(Stored data entries)

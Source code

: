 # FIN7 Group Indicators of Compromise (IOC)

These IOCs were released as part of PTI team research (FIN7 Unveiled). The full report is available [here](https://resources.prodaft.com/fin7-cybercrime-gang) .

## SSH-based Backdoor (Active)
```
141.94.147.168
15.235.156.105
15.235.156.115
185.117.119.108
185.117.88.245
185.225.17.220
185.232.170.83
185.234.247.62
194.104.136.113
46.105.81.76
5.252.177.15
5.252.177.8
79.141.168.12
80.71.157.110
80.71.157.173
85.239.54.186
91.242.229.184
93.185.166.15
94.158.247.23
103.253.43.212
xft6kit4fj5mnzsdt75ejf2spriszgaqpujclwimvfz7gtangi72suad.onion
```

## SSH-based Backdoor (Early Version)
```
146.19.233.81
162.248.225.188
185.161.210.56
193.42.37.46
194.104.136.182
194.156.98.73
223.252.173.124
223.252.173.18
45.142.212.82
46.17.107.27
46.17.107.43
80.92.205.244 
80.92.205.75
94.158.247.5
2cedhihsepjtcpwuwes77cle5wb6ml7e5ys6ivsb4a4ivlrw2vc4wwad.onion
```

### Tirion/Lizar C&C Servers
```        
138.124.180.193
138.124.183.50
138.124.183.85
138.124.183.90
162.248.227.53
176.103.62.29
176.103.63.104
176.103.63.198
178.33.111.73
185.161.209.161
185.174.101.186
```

* * *

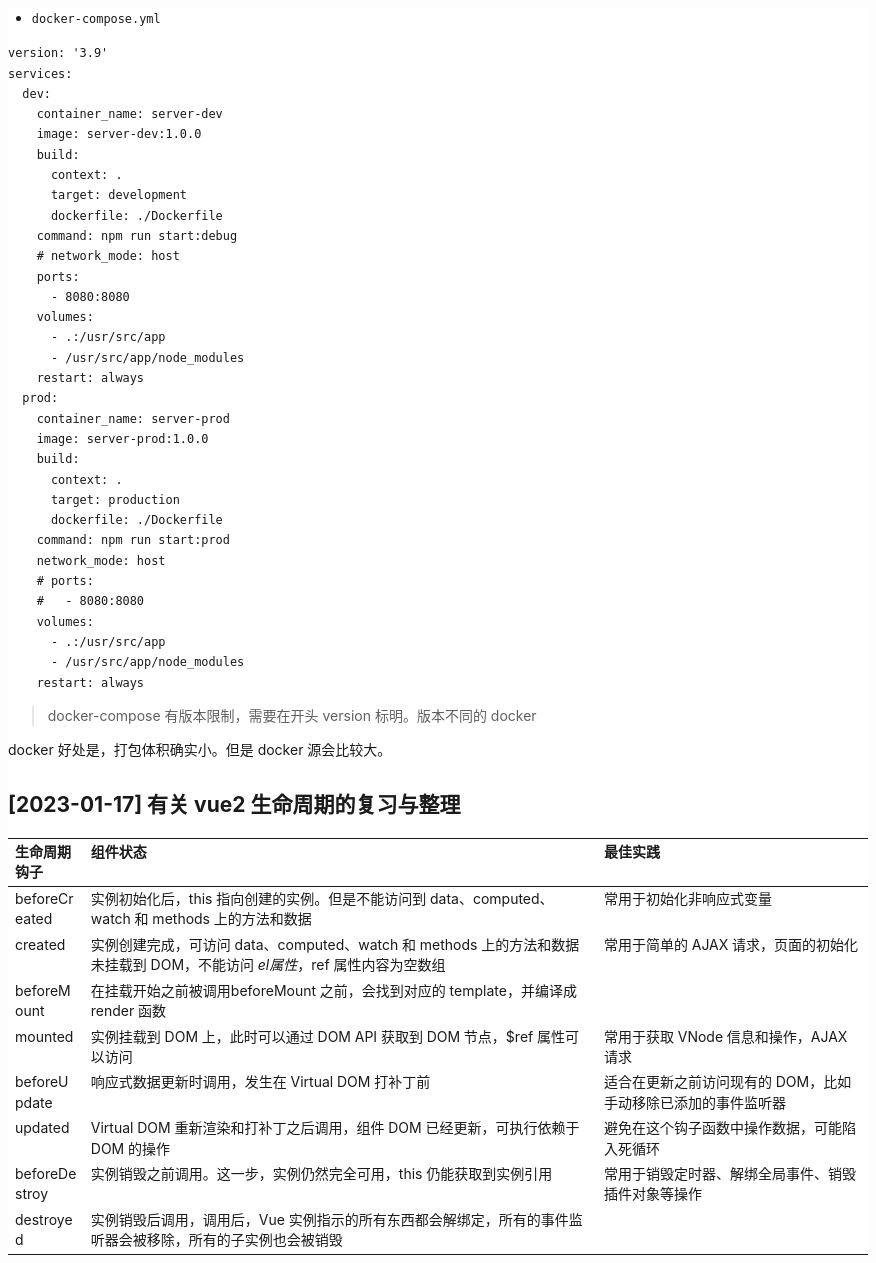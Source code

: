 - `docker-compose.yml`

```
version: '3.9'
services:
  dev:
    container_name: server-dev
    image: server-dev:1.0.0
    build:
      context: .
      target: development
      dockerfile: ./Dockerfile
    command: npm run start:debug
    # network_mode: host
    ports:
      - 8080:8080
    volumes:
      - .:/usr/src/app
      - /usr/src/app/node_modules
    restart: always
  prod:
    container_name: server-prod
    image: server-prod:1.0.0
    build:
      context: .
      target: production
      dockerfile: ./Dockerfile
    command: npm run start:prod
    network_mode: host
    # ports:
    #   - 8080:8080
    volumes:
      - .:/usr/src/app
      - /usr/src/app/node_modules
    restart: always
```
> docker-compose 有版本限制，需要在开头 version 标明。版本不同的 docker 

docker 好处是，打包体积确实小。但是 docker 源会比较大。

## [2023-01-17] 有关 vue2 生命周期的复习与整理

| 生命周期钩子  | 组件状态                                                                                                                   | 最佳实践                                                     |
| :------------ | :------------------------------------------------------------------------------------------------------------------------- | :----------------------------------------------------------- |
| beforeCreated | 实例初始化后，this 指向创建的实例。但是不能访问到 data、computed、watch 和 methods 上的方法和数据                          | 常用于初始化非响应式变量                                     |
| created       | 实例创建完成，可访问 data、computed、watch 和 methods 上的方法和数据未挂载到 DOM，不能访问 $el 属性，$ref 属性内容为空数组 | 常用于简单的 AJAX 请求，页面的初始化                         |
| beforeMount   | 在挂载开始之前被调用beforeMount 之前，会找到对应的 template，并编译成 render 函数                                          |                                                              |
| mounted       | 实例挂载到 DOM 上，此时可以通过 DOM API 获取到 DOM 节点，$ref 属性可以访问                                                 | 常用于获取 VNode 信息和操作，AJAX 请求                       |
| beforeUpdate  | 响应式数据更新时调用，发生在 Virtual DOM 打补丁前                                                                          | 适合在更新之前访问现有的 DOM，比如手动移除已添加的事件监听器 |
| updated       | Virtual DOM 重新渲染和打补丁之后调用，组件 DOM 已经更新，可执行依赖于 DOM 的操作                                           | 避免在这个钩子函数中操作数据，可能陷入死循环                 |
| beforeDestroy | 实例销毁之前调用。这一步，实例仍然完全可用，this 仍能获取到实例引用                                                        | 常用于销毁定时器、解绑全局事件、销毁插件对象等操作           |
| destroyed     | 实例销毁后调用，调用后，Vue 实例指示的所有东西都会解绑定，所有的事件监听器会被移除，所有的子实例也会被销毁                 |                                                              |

...

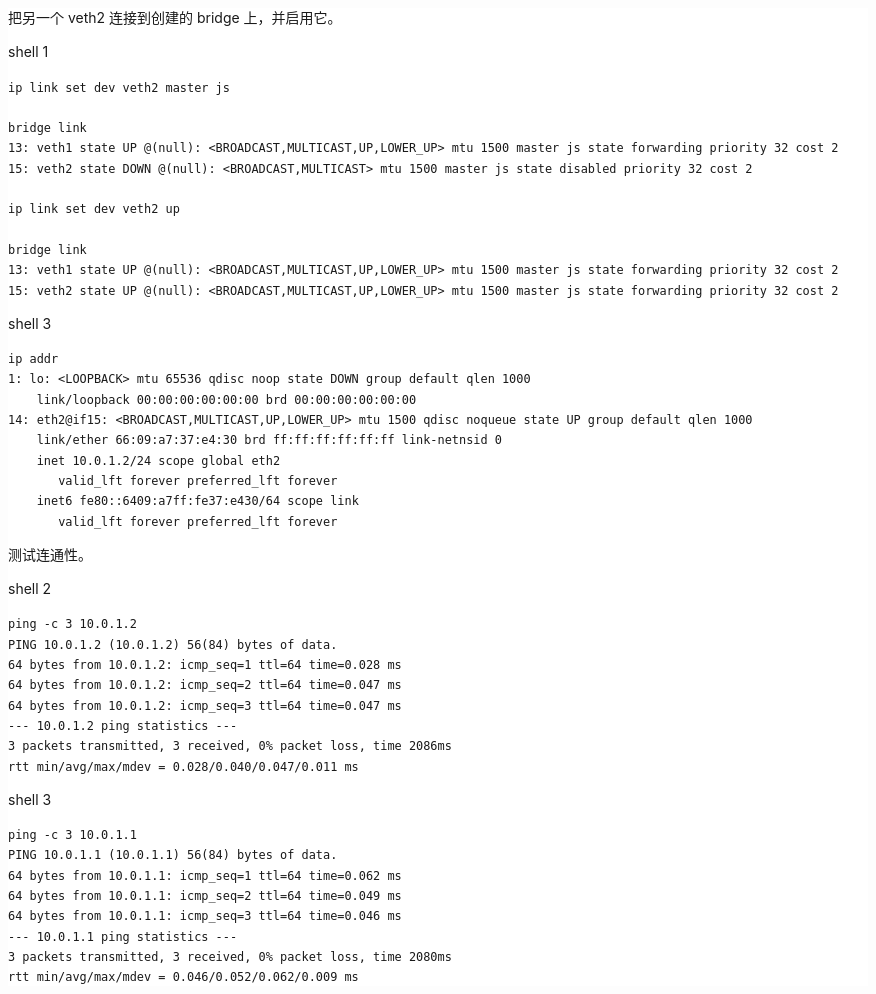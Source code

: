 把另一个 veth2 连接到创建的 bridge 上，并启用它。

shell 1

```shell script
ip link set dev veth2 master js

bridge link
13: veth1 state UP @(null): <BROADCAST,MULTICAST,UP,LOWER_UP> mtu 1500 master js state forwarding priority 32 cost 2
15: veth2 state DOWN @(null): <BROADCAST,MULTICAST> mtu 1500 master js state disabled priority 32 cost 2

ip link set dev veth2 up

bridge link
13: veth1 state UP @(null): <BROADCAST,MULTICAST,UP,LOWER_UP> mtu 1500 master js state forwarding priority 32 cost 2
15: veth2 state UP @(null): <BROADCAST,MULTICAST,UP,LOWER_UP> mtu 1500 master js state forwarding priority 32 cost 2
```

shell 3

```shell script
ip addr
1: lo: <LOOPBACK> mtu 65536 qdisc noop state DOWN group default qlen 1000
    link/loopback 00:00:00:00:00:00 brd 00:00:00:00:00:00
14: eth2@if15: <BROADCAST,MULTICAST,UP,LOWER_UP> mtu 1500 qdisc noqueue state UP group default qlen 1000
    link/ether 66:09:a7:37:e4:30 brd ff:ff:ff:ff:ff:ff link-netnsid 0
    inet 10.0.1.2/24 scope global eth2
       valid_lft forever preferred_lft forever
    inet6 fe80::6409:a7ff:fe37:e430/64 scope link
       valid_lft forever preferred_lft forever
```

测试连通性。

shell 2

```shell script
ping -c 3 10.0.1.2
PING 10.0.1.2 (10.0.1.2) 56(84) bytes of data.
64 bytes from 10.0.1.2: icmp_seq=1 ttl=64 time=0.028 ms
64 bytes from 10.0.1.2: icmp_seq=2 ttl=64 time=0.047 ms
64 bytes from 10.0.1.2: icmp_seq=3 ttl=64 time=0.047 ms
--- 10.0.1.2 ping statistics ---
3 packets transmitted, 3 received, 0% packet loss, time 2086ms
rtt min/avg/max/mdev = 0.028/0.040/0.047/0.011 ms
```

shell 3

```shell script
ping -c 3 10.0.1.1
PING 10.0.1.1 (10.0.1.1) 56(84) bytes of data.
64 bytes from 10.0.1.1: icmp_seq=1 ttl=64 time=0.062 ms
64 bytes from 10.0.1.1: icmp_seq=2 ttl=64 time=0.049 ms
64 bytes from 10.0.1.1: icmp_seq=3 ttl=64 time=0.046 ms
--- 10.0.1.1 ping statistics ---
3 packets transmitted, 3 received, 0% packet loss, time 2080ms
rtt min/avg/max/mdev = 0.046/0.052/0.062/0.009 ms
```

_Task instructions:_ Your task is to copy each line of the data above that holds "DOWN".

_Finished exercise:_
15: veth2 state DOWN @(null): <BROADCAST,MULTICAST> mtu 1500 master js state disabled priority 32 cost 2
1: lo: <LOOPBACK> mtu 65536 qdisc noop state DOWN group default qlen 1000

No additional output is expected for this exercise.